Introduction

SQL joins are a fundamental concept when working with relational databases. They allow you to combine data from multiple tables based on a related column. In this blog, we will walk through different types of SQL joins using DuckDB and Python, all within a Colab-compatible notebook. We will use synthetic customer and order data, then explore inner joins, left joins, right joins, full outer joins, and even self joins, showing how to extract matching and non-matching records between tables.

Open In Colab

Setting Up: Importing Libraries and Synthesizing Data

We begin by importing the necessary libraries and creating some sample data for customers and orders.
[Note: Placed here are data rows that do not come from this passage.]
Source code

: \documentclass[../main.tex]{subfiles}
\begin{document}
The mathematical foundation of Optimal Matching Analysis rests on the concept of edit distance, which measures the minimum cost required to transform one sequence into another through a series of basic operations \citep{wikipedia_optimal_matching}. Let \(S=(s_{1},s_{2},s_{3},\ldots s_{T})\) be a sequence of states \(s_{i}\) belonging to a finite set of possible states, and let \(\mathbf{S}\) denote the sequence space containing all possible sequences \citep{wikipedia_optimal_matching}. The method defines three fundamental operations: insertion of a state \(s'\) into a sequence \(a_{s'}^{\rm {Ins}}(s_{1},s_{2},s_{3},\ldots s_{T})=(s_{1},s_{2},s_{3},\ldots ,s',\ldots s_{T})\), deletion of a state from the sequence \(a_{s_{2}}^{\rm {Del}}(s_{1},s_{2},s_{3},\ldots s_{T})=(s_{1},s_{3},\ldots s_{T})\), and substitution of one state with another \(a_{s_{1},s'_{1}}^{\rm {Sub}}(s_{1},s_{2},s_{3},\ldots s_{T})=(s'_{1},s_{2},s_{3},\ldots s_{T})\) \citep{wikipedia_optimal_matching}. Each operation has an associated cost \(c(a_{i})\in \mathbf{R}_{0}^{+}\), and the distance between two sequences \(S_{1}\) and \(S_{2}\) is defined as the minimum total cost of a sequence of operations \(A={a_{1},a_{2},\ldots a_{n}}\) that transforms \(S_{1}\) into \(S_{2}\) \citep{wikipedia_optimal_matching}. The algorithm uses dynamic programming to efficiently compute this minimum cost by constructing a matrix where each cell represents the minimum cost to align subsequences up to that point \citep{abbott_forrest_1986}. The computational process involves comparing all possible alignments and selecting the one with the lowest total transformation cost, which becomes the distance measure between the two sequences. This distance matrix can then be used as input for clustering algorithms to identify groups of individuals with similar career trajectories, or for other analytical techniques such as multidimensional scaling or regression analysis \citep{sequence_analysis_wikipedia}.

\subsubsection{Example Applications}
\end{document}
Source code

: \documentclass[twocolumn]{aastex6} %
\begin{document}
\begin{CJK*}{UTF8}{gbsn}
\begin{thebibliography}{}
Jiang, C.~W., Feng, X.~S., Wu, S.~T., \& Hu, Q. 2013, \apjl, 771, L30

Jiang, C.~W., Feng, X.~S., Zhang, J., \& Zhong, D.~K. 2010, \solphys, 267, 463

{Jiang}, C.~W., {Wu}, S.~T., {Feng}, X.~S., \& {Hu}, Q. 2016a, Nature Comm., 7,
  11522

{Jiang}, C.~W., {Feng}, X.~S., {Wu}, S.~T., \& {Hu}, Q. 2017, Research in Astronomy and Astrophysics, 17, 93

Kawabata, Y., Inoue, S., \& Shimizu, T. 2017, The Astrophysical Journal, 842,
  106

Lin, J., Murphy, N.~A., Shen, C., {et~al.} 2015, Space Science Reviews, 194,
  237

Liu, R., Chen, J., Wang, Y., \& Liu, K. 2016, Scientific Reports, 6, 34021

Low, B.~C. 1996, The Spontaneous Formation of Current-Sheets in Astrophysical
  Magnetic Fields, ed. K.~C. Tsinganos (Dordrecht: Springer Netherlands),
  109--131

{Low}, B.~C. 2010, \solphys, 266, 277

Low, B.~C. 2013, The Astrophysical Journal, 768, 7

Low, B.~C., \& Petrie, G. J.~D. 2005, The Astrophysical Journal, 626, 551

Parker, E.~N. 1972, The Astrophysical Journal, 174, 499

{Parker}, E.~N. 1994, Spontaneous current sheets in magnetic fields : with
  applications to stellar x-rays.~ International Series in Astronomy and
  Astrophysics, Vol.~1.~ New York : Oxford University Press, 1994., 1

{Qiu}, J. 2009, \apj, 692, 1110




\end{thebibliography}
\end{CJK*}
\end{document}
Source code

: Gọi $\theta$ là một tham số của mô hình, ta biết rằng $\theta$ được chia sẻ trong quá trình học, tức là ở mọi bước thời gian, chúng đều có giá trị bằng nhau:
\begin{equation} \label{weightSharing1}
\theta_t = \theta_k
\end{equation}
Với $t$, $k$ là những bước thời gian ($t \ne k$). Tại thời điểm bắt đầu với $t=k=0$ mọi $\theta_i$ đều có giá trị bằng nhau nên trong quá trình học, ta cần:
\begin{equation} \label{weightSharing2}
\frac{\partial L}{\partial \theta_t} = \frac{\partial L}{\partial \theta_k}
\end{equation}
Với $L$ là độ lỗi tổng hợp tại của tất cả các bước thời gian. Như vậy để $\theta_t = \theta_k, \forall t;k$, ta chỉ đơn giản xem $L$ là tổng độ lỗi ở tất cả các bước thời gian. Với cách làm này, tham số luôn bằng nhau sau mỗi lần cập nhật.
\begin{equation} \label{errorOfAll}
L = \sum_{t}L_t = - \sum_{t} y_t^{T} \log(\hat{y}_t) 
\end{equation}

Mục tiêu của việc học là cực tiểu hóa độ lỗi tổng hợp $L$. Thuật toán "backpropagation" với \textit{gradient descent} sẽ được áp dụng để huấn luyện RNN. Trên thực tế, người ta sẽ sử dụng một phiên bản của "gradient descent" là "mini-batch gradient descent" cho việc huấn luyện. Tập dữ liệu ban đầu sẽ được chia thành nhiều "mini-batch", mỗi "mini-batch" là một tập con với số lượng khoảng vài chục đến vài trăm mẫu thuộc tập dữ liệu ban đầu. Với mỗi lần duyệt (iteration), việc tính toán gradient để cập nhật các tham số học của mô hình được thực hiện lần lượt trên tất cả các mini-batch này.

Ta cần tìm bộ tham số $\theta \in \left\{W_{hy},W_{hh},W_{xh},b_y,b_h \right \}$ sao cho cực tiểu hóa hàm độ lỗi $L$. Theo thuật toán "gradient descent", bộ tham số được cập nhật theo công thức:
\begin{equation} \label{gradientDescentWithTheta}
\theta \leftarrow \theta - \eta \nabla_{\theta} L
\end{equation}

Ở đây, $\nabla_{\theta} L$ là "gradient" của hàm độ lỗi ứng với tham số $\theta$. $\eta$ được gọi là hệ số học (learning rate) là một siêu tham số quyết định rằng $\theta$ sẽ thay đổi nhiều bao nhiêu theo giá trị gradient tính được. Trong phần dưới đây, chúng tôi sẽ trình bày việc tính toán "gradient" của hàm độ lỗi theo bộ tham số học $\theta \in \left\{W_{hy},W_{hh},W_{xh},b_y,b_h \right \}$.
This step simulates real-world scenarios where data exists in separate tables, but we need to combine it for analysis.

import duckdb
import pandas as pd

# Synthesizing customer data
customers_data = {
    'customer_id': [1, 2, 3, 4],
    'customer_name': ['Alice', 'Bob', 'Charlie', 'David'],
    'location': ['New York', 'Los Angeles', 'Chicago', 'Los Angeles']
}

# Synthesizing orders data
orders_data = {
    'order_id': [101, 102, 103, 104, 105],
    'customer_id': [1, 2, 2, 4, 5],
    'amount': [250, 450, 320, 150, 200]
}

# Creating data frames
customers_df = pd.DataFrame(customers_data)
orders_df = pd.DataFrame(orders_data)

# Display the data frames
print("Customers Data:")
display(customers_df)

print("Orders Data:")
display(orders_df)

# Loading data into DuckDB
duckdb.sql("CREATE TABLE customers AS SELECT * FROM customers_df")
duckdb.sql("CREATE TABLE orders AS SELECT * FROM orders_df")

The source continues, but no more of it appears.